共纳入165只眼,5年随访后有112只眼的结果可用。平均年龄为67.3±13.9岁;58.2%为男性。青光眼亚型为原发性青光眼(n = 108)和继发性青光眼(n = 57)。165只眼中有65只(39.4%)曾接受过青光眼手术。在原发性青光眼组中,术前平均眼压为20.7±7.1 mmHg。术后1、2、3、4和5年的平均眼压分别显著降至15.2±6.5、14.3±5.0、14.0±4.9、13.5±4.1和12.9±4.3 mmHg。术前,降眼压药物的平均数量为3.3±1.3,在1、2、3、4和5年时分别变为2.8±1.3、2.8±1.2、2.8±1.2、2.9±1.2和2.7±1.3。
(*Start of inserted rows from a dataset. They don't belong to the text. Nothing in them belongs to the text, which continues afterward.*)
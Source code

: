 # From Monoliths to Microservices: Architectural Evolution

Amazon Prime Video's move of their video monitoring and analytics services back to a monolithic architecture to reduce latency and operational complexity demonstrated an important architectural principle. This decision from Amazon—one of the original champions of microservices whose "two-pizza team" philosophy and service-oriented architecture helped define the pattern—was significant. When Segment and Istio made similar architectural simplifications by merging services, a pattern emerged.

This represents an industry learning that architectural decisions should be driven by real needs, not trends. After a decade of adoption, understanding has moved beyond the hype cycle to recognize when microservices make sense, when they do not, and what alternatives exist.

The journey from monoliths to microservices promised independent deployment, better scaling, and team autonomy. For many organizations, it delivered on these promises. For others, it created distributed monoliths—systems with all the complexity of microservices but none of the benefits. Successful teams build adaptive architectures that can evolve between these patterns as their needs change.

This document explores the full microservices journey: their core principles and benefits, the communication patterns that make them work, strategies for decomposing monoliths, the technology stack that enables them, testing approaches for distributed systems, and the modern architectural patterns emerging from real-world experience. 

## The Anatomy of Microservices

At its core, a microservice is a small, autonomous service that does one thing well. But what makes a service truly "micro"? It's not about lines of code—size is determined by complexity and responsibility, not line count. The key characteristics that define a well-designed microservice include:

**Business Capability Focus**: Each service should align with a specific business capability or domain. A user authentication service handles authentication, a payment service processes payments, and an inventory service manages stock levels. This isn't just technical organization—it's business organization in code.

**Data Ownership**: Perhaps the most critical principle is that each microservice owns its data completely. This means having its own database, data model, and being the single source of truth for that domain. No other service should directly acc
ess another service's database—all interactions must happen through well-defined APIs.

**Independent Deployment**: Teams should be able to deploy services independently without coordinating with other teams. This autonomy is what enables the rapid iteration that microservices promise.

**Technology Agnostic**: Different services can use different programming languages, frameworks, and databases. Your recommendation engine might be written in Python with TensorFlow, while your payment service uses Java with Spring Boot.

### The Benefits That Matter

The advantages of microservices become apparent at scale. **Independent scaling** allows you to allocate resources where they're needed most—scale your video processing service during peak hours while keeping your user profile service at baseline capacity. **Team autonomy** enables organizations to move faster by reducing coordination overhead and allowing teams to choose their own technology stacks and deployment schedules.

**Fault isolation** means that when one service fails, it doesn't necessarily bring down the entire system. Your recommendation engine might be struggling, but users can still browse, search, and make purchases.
在继发性青光眼组中,术前平均眼压为28.7±10.3 mmHg,在相同时间间隔显著降至19.3±10.4、18.6±11.3、17.8±9.8、18.1±12.0和15.5±7.6 mmHg。降眼压药物的数量从3.5±1.1显著减少至2.5±1.5、2.2±1.5、2.6±1.4、2.6±1.5和2.5±1.7。在整个组中,5年后平均眼压降低了32.5%。术后并发症包括黄斑囊样水肿(n = 3)、纤维蛋白性/葡萄膜炎反应(n = 1)和角膜移植排斥反应(n = 2),治疗后均可逆。1例患者出现晚期持续性低眼压。其他不良事件为视网膜静脉阻塞(n = 1)和视网膜血管炎(n = 1),与激光治疗无关。在术前Snellen视力表中心距离视力(CDVA)>0.05的患者中,超过两行的视力(VA)下降归因于白内障(n = 10)、视网膜疾病(n = 5)、青光眼进展(n = 3)、角膜失代偿(n = 2)或其他因素(n = 11)。

结论

微脉冲TSCPC是一种安全有效的治疗方法,可在5年随访期后降低眼压及降眼压药物的数量。对于切开性青光眼手术失败的患者或高危患者,它是一种可行的替代方法。